Britain's diesel pumps could "run dry" because of a growing dependence on foreign fuel, according to the RAC Foundation.
The motoring research group said diesel demand had been rising for decades, but UK refineries were struggling to cope.
There were 11 million diesel cars on the road last year, compared with just 1.6 million in 1994.
The RACF said that, at this rate, diesel would be four times more popular than petrol by 2030.
Yet we consume twice as much diesel as we produce, and that growing reliance on countries including Russia and India to supply the fuel could leave motorists "at the mercy of the global market" in future, the foundation said.
"Even if we are not in conflict with those countries that control the taps, they might simply decide they need more of what they produce for their own markets," RACF director Steve Gooding told the BBC.
"If supply is interrupted, then at best we'll see sharp rises in forecourt prices and, at worst, there is the unlikely but real possibility of pumps running dry."
How to reduce emissions from your diesel car
- Don't accelerate unnecessarily
- Get your car serviced regularly
- Turn your engine off if you are stationary for more than one minute
- Stick to the speed limits, especially on the motorway
- Check your car's levels of urea (ammonia used to trap NOx)
- Be very careful buying any retrofit solutions - none are fit for purpose according to Transport & Environment
Analysts say that the shift towards importing diesel is a process that has been happening for many years.
Nick McGregor, of Redmayne-Bentley, questioned the RACF's conclusion that the pumps could run dry, as diesel should still be available to import - much like jet fuel.
He said that the main issues of a reliance on importing diesel were the effect on price and energy security as a whole in the UK.
Mr Gooding, of the RACF, said that any shortage could hit hardest in the most populated area of the country.

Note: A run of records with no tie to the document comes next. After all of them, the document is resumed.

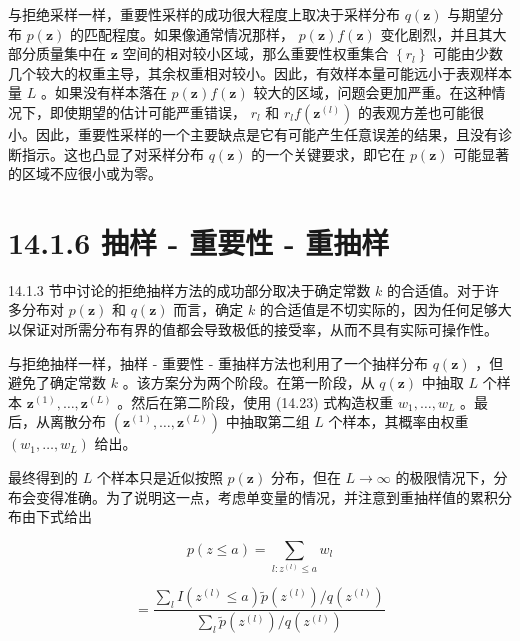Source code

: \documentclass[10pt]{article}
\begin{document}
与拒绝采样一样，重要性采样的成功很大程度上取决于采样分布 \(q\left( \mathbf{z}\right)\) 与期望分布 \(p\left( \mathbf{z}\right)\) 的匹配程度。如果像通常情况那样， \(p\left( \mathbf{z}\right) f\left( \mathbf{z}\right)\) 变化剧烈，并且其大部分质量集中在 \(\mathbf{z}\) 空间的相对较小区域，那么重要性权重集合 \(\left\{  {r}_{l}\right\}\) 可能由少数几个较大的权重主导，其余权重相对较小。因此，有效样本量可能远小于表观样本量 \(L\) 。如果没有样本落在 \(p\left( \mathbf{z}\right) f\left( \mathbf{z}\right)\) 较大的区域，问题会更加严重。在这种情况下，即使期望的估计可能严重错误， \({r}_{l}\) 和 \({r}_{l}f\left( {\mathbf{z}}^{\left( l\right) }\right)\) 的表观方差也可能很小。因此，重要性采样的一个主要缺点是它有可能产生任意误差的结果，且没有诊断指示。这也凸显了对采样分布 \(q\left( \mathbf{z}\right)\) 的一个关键要求，即它在 \(p\left( \mathbf{z}\right)\) 可能显著的区域不应很小或为零。

\section*{14.1.6 抽样 - 重要性 - 重抽样}

14.1.3 节中讨论的拒绝抽样方法的成功部分取决于确定常数 \(k\) 的合适值。对于许多分布对 \(p\left( \mathbf{z}\right)\) 和 \(q\left( \mathbf{z}\right)\) 而言，确定 \(k\) 的合适值是不切实际的，因为任何足够大以保证对所需分布有界的值都会导致极低的接受率，从而不具有实际可操作性。

与拒绝抽样一样，抽样 - 重要性 - 重抽样方法也利用了一个抽样分布 \(q\left( \mathbf{z}\right)\) ，但避免了确定常数 \(k\) 。该方案分为两个阶段。在第一阶段，从 \(q\left( \mathbf{z}\right)\) 中抽取 \(L\) 个样本 \({\mathbf{z}}^{\left( 1\right) },\ldots ,{\mathbf{z}}^{\left( L\right) }\) 。然后在第二阶段，使用 (14.23) 式构造权重 \({w}_{1},\ldots ,{w}_{L}\) 。最后，从离散分布 \(\left( {{\mathbf{z}}^{\left( 1\right) },\ldots ,{\mathbf{z}}^{\left( L\right) }}\right)\) 中抽取第二组 \(L\) 个样本，其概率由权重 \(\left( {{w}_{1},\ldots ,{w}_{L}}\right)\) 给出。

最终得到的 \(L\) 个样本只是近似按照 \(p\left( \mathbf{z}\right)\) 分布，但在 \(L \rightarrow  \infty\) 的极限情况下，分布会变得准确。为了说明这一点，考虑单变量的情况，并注意到重抽样值的累积分布由下式给出

\[
p\left( {z \leq  a}\right)  = \mathop{\sum }\limits_{{l : {z}^{\left( l\right) } \leq  a}}{w}_{l}
\]

\[
= \frac{\mathop{\sum }\limits_{l}I\left( {{z}^{\left( l\right) } \leq  a}\right) \widetilde{p}\left( {z}^{\left( l\right) }\right) /q\left( {z}^{\left( l\right) }\right) }{\mathop{\sum }\limits_{l}\widetilde{p}\left( {z}^{\left( l\right) }\right) /q\left( {z}^{\left( l\right) }\right) } \tag{14.24}
\]
\end{document}
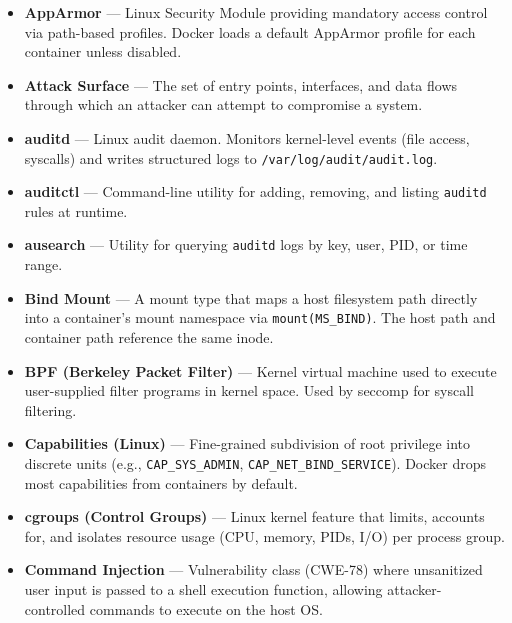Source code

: \begin{itemize}

    \item \textbf{AppArmor} ---
    Linux Security Module providing mandatory access control via
    path-based profiles. Docker loads a default AppArmor profile
    for each container unless disabled.

    \item \textbf{Attack Surface} ---
    The set of entry points, interfaces, and data flows through
    which an attacker can attempt to compromise a system.

    \item \textbf{auditd} ---
    Linux audit daemon. Monitors kernel-level events (file access,
    syscalls) and writes structured logs to
    \texttt{/var/log/audit/audit.log}.

    \item \textbf{auditctl} ---
    Command-line utility for adding, removing, and listing
    \texttt{auditd} rules at runtime.

    \item \textbf{ausearch} ---
    Utility for querying \texttt{auditd} logs by key, user, PID,
    or time range.

    \item \textbf{Bind Mount} ---
    A mount type that maps a host filesystem path directly into a
    container's mount namespace via \texttt{mount(MS\_BIND)}.
    The host path and container path reference the same inode.

    \item \textbf{BPF (Berkeley Packet Filter)} ---
    Kernel virtual machine used to execute user-supplied filter
    programs in kernel space. Used by seccomp for syscall
    filtering.

    \item \textbf{Capabilities (Linux)} ---
    Fine-grained subdivision of root privilege into discrete
    units (e.g., \texttt{CAP\_SYS\_ADMIN},
    \texttt{CAP\_NET\_BIND\_SERVICE}). Docker drops most
    capabilities from containers by default.

    \item \textbf{cgroups (Control Groups)} ---
    Linux kernel feature that limits, accounts for, and isolates
    resource usage (CPU, memory, PIDs, I/O) per process group.

    \item \textbf{Command Injection} ---
    Vulnerability class (CWE-78) where unsanitized user input is
    passed to a shell execution function, allowing attacker-
    controlled commands to execute on the host OS.


\end{itemize}
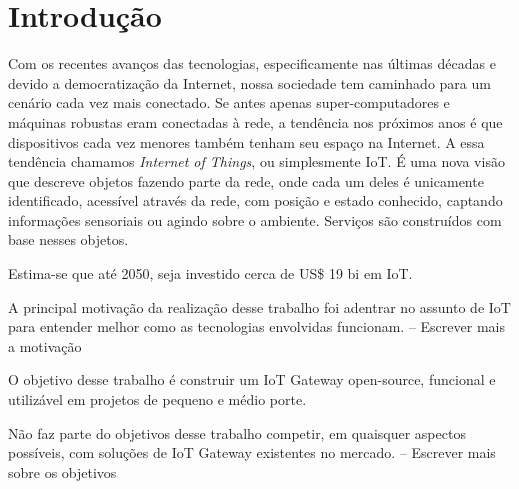 \section*{Introdução}
\label{sec:intro}

Com os recentes avanços das tecnologias, especificamente nas últimas décadas e devido a democratização da Internet, nossa sociedade tem caminhado para um cenário cada vez mais conectado. Se antes apenas super-computadores e máquinas robustas eram conectadas à rede, a tendência nos próximos anos é que dispositivos cada vez menores também tenham seu espaço na Internet.
A essa tendência chamamos \textit{Internet of Things}, ou simplesmente IoT. É uma nova visão que descreve objetos fazendo parte da rede, onde cada um deles é unicamente identificado, acessível através da rede, com posição e estado conhecido, captando informações sensoriais ou agindo sobre o ambiente. Serviços são construídos com base nesses objetos.

Estima-se que até 2050, seja investido cerca de US\$ 19 bi em IoT.

A principal motivação da realização desse trabalho foi adentrar no assunto de IoT para entender melhor como as tecnologias envolvidas funcionam.
-- Escrever mais a motivação

O objetivo desse trabalho é construir um IoT Gateway open-source, funcional e utilizável em projetos de pequeno e médio porte.

Não faz parte do objetivos desse trabalho competir, em quaisquer aspectos possíveis, com soluções de IoT Gateway existentes no mercado.
-- Escrever mais sobre os objetivos

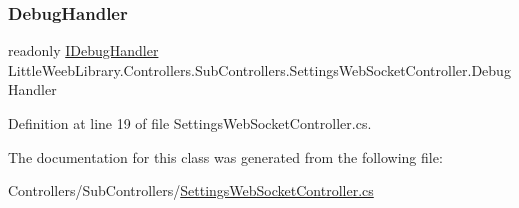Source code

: \subsubsection{\texorpdfstring{Debug\+Handler}{DebugHandler}}
{\footnotesize\ttfamily readonly \mbox{\hyperlink{interface_little_weeb_library_1_1_handlers_1_1_i_debug_handler}{I\+Debug\+Handler}} Little\+Weeb\+Library.\+Controllers.\+Sub\+Controllers.\+Settings\+Web\+Socket\+Controller.\+Debug\+Handler\hspace{0.3cm}{\ttfamily [private]}}



Definition at line 19 of file Settings\+Web\+Socket\+Controller.\+cs.



The documentation for this class was generated from the following file\+:\begin{DoxyCompactItemize}
\item 
Controllers/\+Sub\+Controllers/\mbox{\hyperlink{_settings_web_socket_controller_8cs}{Settings\+Web\+Socket\+Controller.\+cs}}\end{DoxyCompactItemize}
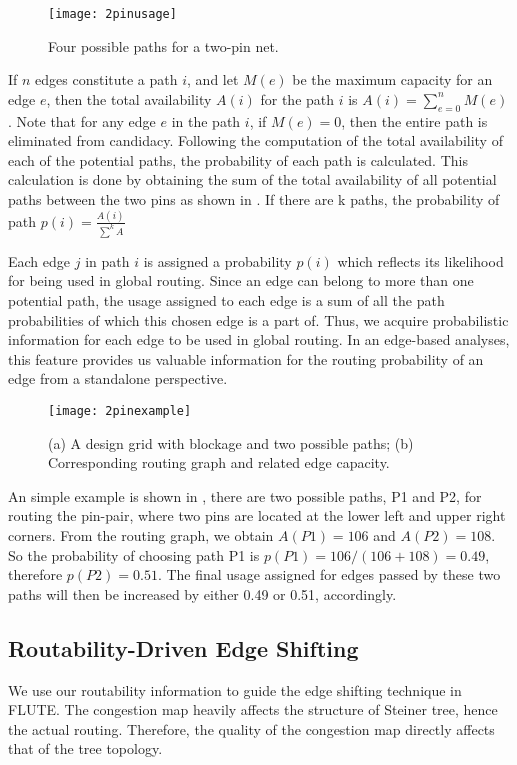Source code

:\begin{itemize}
\begin{figure}[tbh!]
    \centering
    \texttt{[image: 2pinusage]}
    \caption{Four possible paths for a two-pin net.}
    \label{fig:2pinusage}
\end{figure}

If $n$ edges constitute a path $i$, and let $M(e)$ be the maximum capacity for an edge $e$, then the total availability $A(i)$ for the path $i$ is $A(i)=\sum_{e=0}^{n}M(e)$. Note that for any edge $e$ in the path $i$, if $M(e)=0$, then the entire path is eliminated from candidacy. Following the computation of the total availability of each of the potential paths, the probability of each path is calculated. This calculation is done by obtaining the sum of the total availability of all potential paths between the two pins as shown in .
If there are k paths, the probability of path $p(i)=\frac{A(i)}{\sum^{k}A}$

Each edge $j$ in path $i$ is assigned a probability $p(i)$ which reflects its likelihood for being used in global routing. Since an edge can belong to more than one potential path, the usage assigned to each edge is a sum of all the path probabilities of which this chosen edge is a part of. Thus, we acquire probabilistic information for each edge to be used in global routing. In an edge-based analyses, this feature provides us valuable information for the routing probability of an edge from a standalone perspective.

\begin{figure}[tb!]
    \centerline{\texttt{[image: 2pinexample]}}
    \caption{(a) A design grid with blockage and two possible paths; (b) Corresponding routing graph and related edge capacity.}
    \label{fig:2pinexample}
\end{figure}
An simple example is shown in , there are two possible paths, P1 and P2, for routing the pin-pair, where two pins are located at the lower left and upper right corners. From the routing graph, we obtain $A(P1)=106$ and $A(P2)=108$. So the probability of choosing path P1 is $p(P1)=106/(106+108)=0.49$, therefore $p(P2)=0.51$. The final usage assigned for edges passed by these two paths will then be increased by either 0.49 or 0.51, accordingly.
\end{itemize}

\subsection{Routability-Driven Edge Shifting}
We use our routability information to guide the edge shifting technique in FLUTE\cite{fastroute}. The congestion map heavily affects the structure of Steiner tree, hence the actual routing. Therefore, the quality of the congestion map directly affects that of the tree topology.

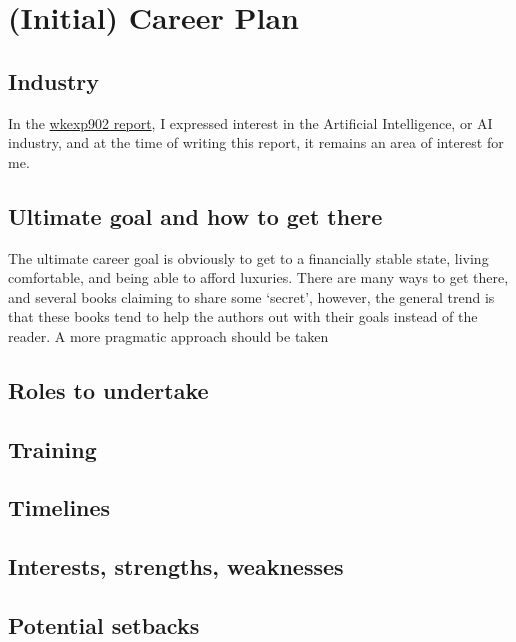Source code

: \section{(Initial) Career Plan}

\subsection{Industry}
In the
\href{https://github.com/Arunscape/LaTeX-Stuff/blob/a732f319e8a6526f036bd424fa24f66941f09a5a/Work-Term-Reports/wkexp902/report.pdf}{wkexp902
report}, 
I expressed interest in the Artificial Intelligence, or AI industry, and at the
time of writing this report, it remains an area of interest for me. 


\subsection{Ultimate goal and how to get there}
The ultimate career goal is obviously to get to a financially stable state,
living comfortable, and being able to afford luxuries. There are many ways to
get there, and several books claiming to share some `secret', however, the 
general trend is that these books tend to help the authors out with their goals
instead of the reader. A more pragmatic approach should be taken

\subsection{Roles to undertake}

\subsection{Training}

\subsection{Timelines}

\subsection{Interests, strengths, weaknesses}

\subsection{Potential setbacks}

"The UK keeps fuel reserves in case of emergencies, but they are not uniformly spread and the South East of England is particularly vulnerable to shocks to the supply chain," he said.
The report says that in 2009 there were nine big refineries in the UK. But since then, three have shut and several others are up for sale. The older refineries were never set up to make diesel because it was a niche product when they were built in the sixties. Converting them is too expensive, Mr Gooding said.
"Retrofitting them is a billion pound decision that has failed to stack up for investors who see refining as a low-margin business, despite our sky-high pump prices," he said.
In 2001, the Labour government changed the tax regime to encourage people to buy diesel rather than petrol cars. They wanted to cut the amount of CO2 being belched into the air, and petrol cars were the worst offenders.
It worked. Today, half of all new cars built are diesels.
The thing is, the focus on pollution has changed from carbon dioxide to nitrogen dioxide (NO2), which is spewed out by diesel cars. The government is potentially facing massive, daily fines for missing EU levels on NO2 and ministers are under pressure to cut levels in hotspots by 2020.
It is estimated that NO2 could be responsible for thousands of UK deaths each year. Pollution can also exacerbate breathing problems such as asthma. A recent government study put the number of premature deaths in the UK attributed specifically to NO2 at 23,500.
According to the latest figures available from the OECD, premature deaths and ill health caused by air pollution cost the UK economy an estimated $86bn (£56bn) in 2010.
One idea being floated is to restrict diesel vehicles in six city centres - London, Birmingham, Leeds, Nottingham, Derby and Southampton. In London, dirty diesel drivers could soon be paying an extra £12.50 to drive in town, on top of the £11.50 congestion charge.
As yet, none of this seems to have quenched the thirst for diesel.